Material supplied:
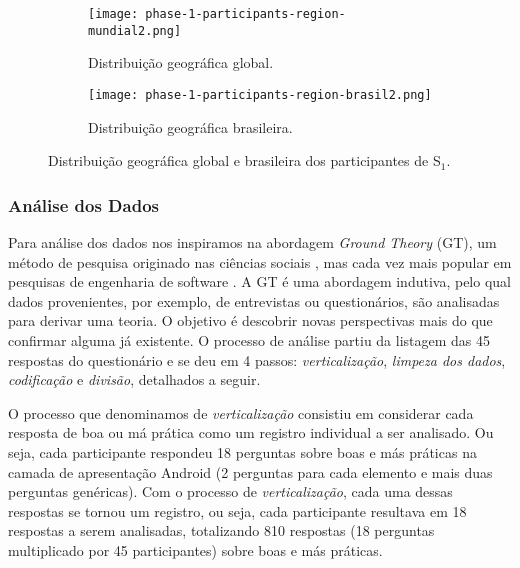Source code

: \begin{figure*}[!htb]
\centering
\begin{subfigure}{.52\textwidth}
  \centering
  \texttt{[image: phase-1-participants-region-mundial2.png]}
  \caption{Distribuição geográfica global.}
  \label{fig:phase1-participants-regions-global}
\end{subfigure}
\begin{subfigure}{.46\textwidth}
  \centering
  \texttt{[image: phase-1-participants-region-brasil2.png]}
  \caption{Distribuição geográfica brasileira.}
  \label{fig:phase1-participants-regions-brasil}
\end{subfigure}%
\caption{Distribuição geográfica global e brasileira dos participantes de S$_1$.}
\label{fig:phase1-participants-regions}
\vspace{-.5cm} 
\end{figure*}



\subsubsection{Análise dos Dados}
\label{etapa-1-analise}

Para análise dos dados nos inspiramos na abordagem \textit{Ground Theory} (GT), um método de pesquisa originado nas ciências sociais \cite{Strauss2007, GlaserStrauss1999}, mas cada vez mais popular em pesquisas de engenharia de software \cite{Adolph2011}. A GT é uma abordagem indutiva, pelo qual dados provenientes, por exemplo, de entrevistas ou questionários, são analisadas para derivar uma teoria. O objetivo é descobrir novas perspectivas mais do que confirmar alguma já existente. O processo de análise partiu da listagem das 45 respostas do questionário e se deu em 4 passos: \textit{verticalização}, \textit{limpeza dos dados}, \textit{codificação} e \textit{divisão}, detalhados a seguir.

O processo que denominamos de \textit{verticalização} consistiu em considerar cada resposta de boa ou má prática como um registro individual a ser analisado. Ou seja, cada participante respondeu 18 perguntas sobre boas e más práticas na camada de apresentação Android (2 perguntas para cada elemento e mais duas perguntas genéricas). Com o processo de \textit{verticalização}, cada uma dessas respostas se tornou um registro, ou seja, cada participante resultava em 18 respostas a serem analisadas, totalizando 810 respostas (18 perguntas multiplicado por 45 participantes) sobre boas e más práticas.

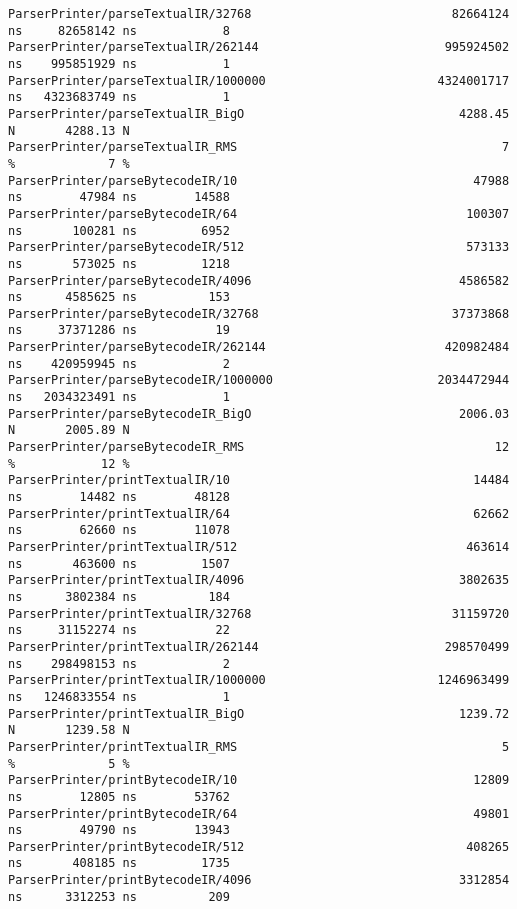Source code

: \begin{code}
\begin{verbatim}
ParserPrinter/parseTextualIR/32768                            82664124 ns     82658142 ns            8
ParserPrinter/parseTextualIR/262144                          995924502 ns    995851929 ns            1
ParserPrinter/parseTextualIR/1000000                        4324001717 ns   4323683749 ns            1
ParserPrinter/parseTextualIR_BigO                              4288.45 N       4288.13 N
ParserPrinter/parseTextualIR_RMS                                     7 %             7 %
ParserPrinter/parseBytecodeIR/10                                 47988 ns        47984 ns        14588
ParserPrinter/parseBytecodeIR/64                                100307 ns       100281 ns         6952
ParserPrinter/parseBytecodeIR/512                               573133 ns       573025 ns         1218
ParserPrinter/parseBytecodeIR/4096                             4586582 ns      4585625 ns          153
ParserPrinter/parseBytecodeIR/32768                           37373868 ns     37371286 ns           19
ParserPrinter/parseBytecodeIR/262144                         420982484 ns    420959945 ns            2
ParserPrinter/parseBytecodeIR/1000000                       2034472944 ns   2034323491 ns            1
ParserPrinter/parseBytecodeIR_BigO                             2006.03 N       2005.89 N
ParserPrinter/parseBytecodeIR_RMS                                   12 %            12 %
ParserPrinter/printTextualIR/10                                  14484 ns        14482 ns        48128
ParserPrinter/printTextualIR/64                                  62662 ns        62660 ns        11078
ParserPrinter/printTextualIR/512                                463614 ns       463600 ns         1507
ParserPrinter/printTextualIR/4096                              3802635 ns      3802384 ns          184
ParserPrinter/printTextualIR/32768                            31159720 ns     31152274 ns           22
ParserPrinter/printTextualIR/262144                          298570499 ns    298498153 ns            2
ParserPrinter/printTextualIR/1000000                        1246963499 ns   1246833554 ns            1
ParserPrinter/printTextualIR_BigO                              1239.72 N       1239.58 N
ParserPrinter/printTextualIR_RMS                                     5 %             5 %
ParserPrinter/printBytecodeIR/10                                 12809 ns        12805 ns        53762
ParserPrinter/printBytecodeIR/64                                 49801 ns        49790 ns        13943
ParserPrinter/printBytecodeIR/512                               408265 ns       408185 ns         1735
ParserPrinter/printBytecodeIR/4096                             3312854 ns      3312253 ns          209

\end{verbatim}
\end{code}
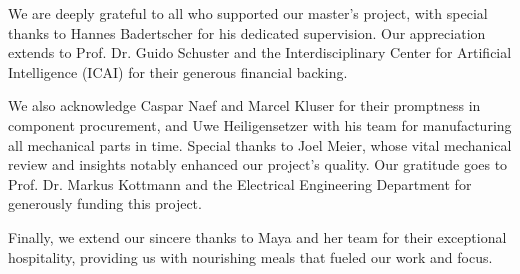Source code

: \begin{acknowledgement}
	We are deeply grateful to all who supported our master's project, with special thanks to Hannes Badertscher for his dedicated supervision.
	Our appreciation extends to Prof. Dr. Guido Schuster and the Interdisciplinary Center for Artificial Intelligence (ICAI) for their generous financial backing.

	We also acknowledge Caspar Naef and Marcel Kluser for their promptness in component procurement,
	and Uwe Heiligensetzer with his team for manufacturing all mechanical parts in time.
	Special thanks to Joel Meier, whose vital mechanical review and insights notably enhanced our project's quality.
	Our gratitude goes to Prof. Dr. Markus Kottmann and the Electrical Engineering Department for generously funding this project.

	Finally, we extend our sincere thanks to Maya and her team for their exceptional hospitality, providing us with nourishing meals that fueled our work and focus.
\end{acknowledgement}
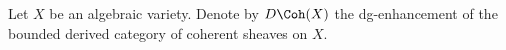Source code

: 

Let $X$ be an algebraic variety. Denote by $D\Coh(X)$ the dg-enhancement of the bounded derived category of coherent sheaves on $X$.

Task goal: Only the records themselves, retyped exactly, belong in the answer; please leave all images behind.

Solution:
Source code

: \begin{figure*}[!htb]
\centering
\begin{subfigure}{.52\textwidth}
  \centering
  \texttt{[image: phase-1-participants-region-mundial2.png]}
  \caption{Distribuição geográfica global.}
  \label{fig:phase1-participants-regions-global}
\end{subfigure}
\begin{subfigure}{.46\textwidth}
  \centering
  \texttt{[image: phase-1-participants-region-brasil2.png]}
  \caption{Distribuição geográfica brasileira.}
  \label{fig:phase1-participants-regions-brasil}
\end{subfigure}%
\caption{Distribuição geográfica global e brasileira dos participantes de S$_1$.}
\label{fig:phase1-participants-regions}
\vspace{-.5cm} 
\end{figure*}



\subsubsection{Análise dos Dados}
\label{etapa-1-analise}

Para análise dos dados nos inspiramos na abordagem \textit{Ground Theory} (GT), um método de pesquisa originado nas ciências sociais \cite{Strauss2007, GlaserStrauss1999}, mas cada vez mais popular em pesquisas de engenharia de software \cite{Adolph2011}. A GT é uma abordagem indutiva, pelo qual dados provenientes, por exemplo, de entrevistas ou questionários, são analisadas para derivar uma teoria. O objetivo é descobrir novas perspectivas mais do que confirmar alguma já existente. O processo de análise partiu da listagem das 45 respostas do questionário e se deu em 4 passos: \textit{verticalização}, \textit{limpeza dos dados}, \textit{codificação} e \textit{divisão}, detalhados a seguir.

O processo que denominamos de \textit{verticalização} consistiu em considerar cada resposta de boa ou má prática como um registro individual a ser analisado. Ou seja, cada participante respondeu 18 perguntas sobre boas e más práticas na camada de apresentação Android (2 perguntas para cada elemento e mais duas perguntas genéricas). Com o processo de \textit{verticalização}, cada uma dessas respostas se tornou um registro, ou seja, cada participante resultava em 18 respostas a serem analisadas, totalizando 810 respostas (18 perguntas multiplicado por 45 participantes) sobre boas e más práticas.

Source code

: \begin{code}
\begin{verbatim}
ParserPrinter/parseTextualIR/32768                            82664124 ns     82658142 ns            8
ParserPrinter/parseTextualIR/262144                          995924502 ns    995851929 ns            1
ParserPrinter/parseTextualIR/1000000                        4324001717 ns   4323683749 ns            1
ParserPrinter/parseTextualIR_BigO                              4288.45 N       4288.13 N
ParserPrinter/parseTextualIR_RMS                                     7 %             7 %
ParserPrinter/parseBytecodeIR/10                                 47988 ns        47984 ns        14588
ParserPrinter/parseBytecodeIR/64                                100307 ns       100281 ns         6952
ParserPrinter/parseBytecodeIR/512                               573133 ns       573025 ns         1218
ParserPrinter/parseBytecodeIR/4096                             4586582 ns      4585625 ns          153
ParserPrinter/parseBytecodeIR/32768                           37373868 ns     37371286 ns           19
ParserPrinter/parseBytecodeIR/262144                         420982484 ns    420959945 ns            2
ParserPrinter/parseBytecodeIR/1000000                       2034472944 ns   2034323491 ns            1
ParserPrinter/parseBytecodeIR_BigO                             2006.03 N       2005.89 N
ParserPrinter/parseBytecodeIR_RMS                                   12 %            12 %
ParserPrinter/printTextualIR/10                                  14484 ns        14482 ns        48128
ParserPrinter/printTextualIR/64                                  62662 ns        62660 ns        11078
ParserPrinter/printTextualIR/512                                463614 ns       463600 ns         1507
ParserPrinter/printTextualIR/4096                              3802635 ns      3802384 ns          184
ParserPrinter/printTextualIR/32768                            31159720 ns     31152274 ns           22
ParserPrinter/printTextualIR/262144                          298570499 ns    298498153 ns            2
ParserPrinter/printTextualIR/1000000                        1246963499 ns   1246833554 ns            1
ParserPrinter/printTextualIR_BigO                              1239.72 N       1239.58 N
ParserPrinter/printTextualIR_RMS                                     5 %             5 %
ParserPrinter/printBytecodeIR/10                                 12809 ns        12805 ns        53762
ParserPrinter/printBytecodeIR/64                                 49801 ns        49790 ns        13943
ParserPrinter/printBytecodeIR/512                               408265 ns       408185 ns         1735
ParserPrinter/printBytecodeIR/4096                             3312854 ns      3312253 ns          209

\end{verbatim}
\end{code}
Source code

: \begin{acknowledgement}
	We are deeply grateful to all who supported our master's project, with special thanks to Hannes Badertscher for his dedicated supervision.
	Our appreciation extends to Prof. Dr. Guido Schuster and the Interdisciplinary Center for Artificial Intelligence (ICAI) for their generous financial backing.

	We also acknowledge Caspar Naef and Marcel Kluser for their promptness in component procurement,
	and Uwe Heiligensetzer with his team for manufacturing all mechanical parts in time.
	Special thanks to Joel Meier, whose vital mechanical review and insights notably enhanced our project's quality.
	Our gratitude goes to Prof. Dr. Markus Kottmann and the Electrical Engineering Department for generously funding this project.

	Finally, we extend our sincere thanks to Maya and her team for their exceptional hospitality, providing us with nourishing meals that fueled our work and focus.
\end{acknowledgement}
Source code

: 

Let $X$ be an algebraic variety. Denote by $D\Coh(X)$ the dg-enhancement of the bounded derived category of coherent sheaves on $X$.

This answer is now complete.